I have to collaborate on marking up and correcting pdfs at the moment. I was initially asked to compile a list of pdf corrections in a separate Word document detailing page number, column number, paragraph number and the correction. There had to be an easier and more productive way and I found it – PDF-XChange Viewer. There are paid versions for creation of pdfs but I found the free version is fine for my needs. Installation was simple – just watch the prompts during installation; you may not want it to be your default pdf viewer until you’re happy with it, so uncheck that box.

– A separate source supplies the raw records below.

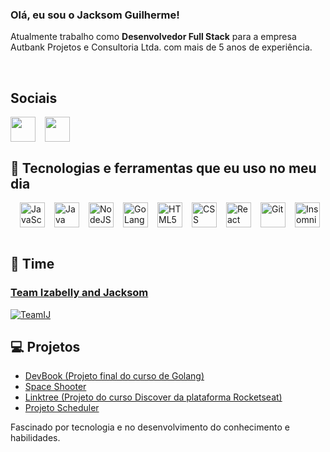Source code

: 
### Olá, eu sou o Jacksom Guilherme! 
Atualmente trabalho como **Desenvolvedor Full Stack** para a empresa Autbank Projetos e Consultoria Ltda. com mais de 5 anos de experiência.

<br/>

## Sociais

<div style="display: flex; gap: 15px">
<a href="https://www.linkedin.com/in/jacksom-guilherme-0365741b4/" target="_blank">
    <img align="center" loading="lazy" src="https://cdn.jsdelivr.net/gh/devicons/devicon@latest/icons/linkedin/linkedin-original.svg" width="40" height="40" >
</a>
<a href="mailto:jacksom.guilherme@hotmail.com" target="_blank">
    <img align="center" loading="lazy" src="https://www.logo.wine/a/logo/Outlook.com/Outlook.com-Logo.wine.svg" width="40" height="40" >
</a>
</div>


## 🚀 Tecnologias e ferramentas que eu uso no meu dia

<div style="display: flex; gap: 15px"><br/>
    <img  align="center" alt="JavaScript"  src="https://cdn.jsdelivr.net/gh/devicons/devicon@latest/icons/javascript/javascript-original.svg" width="40" height="40" />
    <img  align="center" alt="Java"  src="https://cdn.jsdelivr.net/gh/devicons/devicon@latest/icons/java/java-original.svg" width="40" height="40" />
    <img align="center" alt="NodeJS" src="https://cdn.jsdelivr.net/gh/devicons/devicon@latest/icons/nodejs/nodejs-plain-wordmark.svg"width="40" height="40" />
    <img align="center" alt="GoLang" src="https://cdn.jsdelivr.net/gh/devicons/devicon@latest/icons/go/go-original.svg"width="40" height="40"/>
    <img align="center" alt="HTML5" src="https://cdn.jsdelivr.net/gh/devicons/devicon@latest/icons/html5/html5-original-wordmark.svg" width="40" height="40" />
    <img align="center" alt="CSS" src="https://cdn.jsdelivr.net/gh/devicons/devicon@latest/icons/css3/css3-original-wordmark.svg" width="40" height="40">
    <img align="center" alt="React" src="https://cdn.jsdelivr.net/gh/devicons/devicon@latest/icons/react/react-original.svg" width="40" height="40">
    <img align="center" alt="Git" src="https://cdn.jsdelivr.net/gh/devicons/devicon@latest/icons/git/git-plain.svg" width="40" height="40">
    <img align="center" alt="Insomnia" src="https://cdn.jsdelivr.net/gh/devicons/devicon@latest/icons/insomnia/insomnia-original.svg" width="40" height="40">
</div><br/>

## 👥 Time
### [Team Izabelly and Jacksom](https://github.com/TeamIJ)
[![TeamIJ](https://avatars.githubusercontent.com/u/149711427?s=200&v=4)](https://github.com/TeamIJ)

## 💻 Projetos

- [DevBook (Projeto final do curso de Golang)](https://github.com/JacksomGuilherme/DevBook)
- [Space Shooter](https://github.com/JacksomGuilherme/Space-Shooter)
- [Linktree (Projeto do curso Discover da plataforma Rocketseat)](https://github.com/JacksomGuilherme/linktree)
- [Projeto Scheduler](https://github.com/TeamIJ/scheduler)

Fascinado por tecnologia e no desenvolvimento do conhecimento e habilidades.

Annotating the pages just couldn’t be simpler. The Comment and Markup Tools menu is shown below to illustrate the tools available
You can highlight text in the colour of your choice, strikethrough or underline it, insert sticky notes, text callouts and text boxes, draw arrows and other symbols, draw with a pencil tool and erase the pencil annotation. The app is intuitive and quite easily set up the way you want it. For example, to change default annotation styles, just use the fly-out menus in the Tools menu shown above. If you want to change any style, just click on Show Comments Styles Pallet. Click the default style and modify it, or clone the style and modify it if you want to go back to the default style at some point. So, for example, you can set up a number of highlight colours for different purposes. You may want to change the default text size in text callouts and sticky notes. If you want to change the default text size, type the text in the font size you want , then right click on the text and choose Text Formatting and then Set Current Text Formatting as Default – or right click in the box and choose Set Current Appearance as Default.
Here’s an example of a pdf where I’ve insert a variety of sample annotations. No annotation has been added subsequently in the screenshot program.

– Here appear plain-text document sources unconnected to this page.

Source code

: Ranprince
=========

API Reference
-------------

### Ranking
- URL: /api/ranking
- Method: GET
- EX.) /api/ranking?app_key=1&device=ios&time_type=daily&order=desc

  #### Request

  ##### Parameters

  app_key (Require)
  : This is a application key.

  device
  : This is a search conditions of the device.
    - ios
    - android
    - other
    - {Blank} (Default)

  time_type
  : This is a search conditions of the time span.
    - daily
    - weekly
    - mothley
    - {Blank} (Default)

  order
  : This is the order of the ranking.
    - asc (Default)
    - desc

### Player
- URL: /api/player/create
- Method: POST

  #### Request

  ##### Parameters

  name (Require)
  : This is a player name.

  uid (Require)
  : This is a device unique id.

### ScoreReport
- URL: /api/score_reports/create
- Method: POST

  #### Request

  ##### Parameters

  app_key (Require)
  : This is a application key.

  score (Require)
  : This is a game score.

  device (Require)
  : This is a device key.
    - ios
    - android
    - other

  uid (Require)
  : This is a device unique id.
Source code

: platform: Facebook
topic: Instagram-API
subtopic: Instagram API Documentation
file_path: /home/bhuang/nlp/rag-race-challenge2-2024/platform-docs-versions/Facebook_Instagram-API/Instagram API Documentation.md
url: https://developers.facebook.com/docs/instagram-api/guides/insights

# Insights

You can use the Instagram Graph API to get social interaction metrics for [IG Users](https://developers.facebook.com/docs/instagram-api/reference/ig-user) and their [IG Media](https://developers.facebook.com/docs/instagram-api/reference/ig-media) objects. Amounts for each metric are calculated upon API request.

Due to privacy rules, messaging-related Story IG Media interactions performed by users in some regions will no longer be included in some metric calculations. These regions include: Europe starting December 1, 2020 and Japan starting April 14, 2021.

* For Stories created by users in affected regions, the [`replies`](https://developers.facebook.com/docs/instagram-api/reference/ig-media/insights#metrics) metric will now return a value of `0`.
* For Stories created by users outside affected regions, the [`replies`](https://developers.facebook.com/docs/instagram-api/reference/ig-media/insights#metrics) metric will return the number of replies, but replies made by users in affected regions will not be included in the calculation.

You can show a comments list in the left margin and move through the comments and mark up that way. You can also export comments as an fdf file. Double clicking on this loads the comments and the original pdf in your default pdf reader. I haven’t tried it but presume that if you have to return corrections or comments to someone, if they already have the pdf, all you have to do is email the (much smaller) fdf with the comments rather than a saved pdf. If they open the fdf they will be able to see your comments and corrections, make further changes and save the file.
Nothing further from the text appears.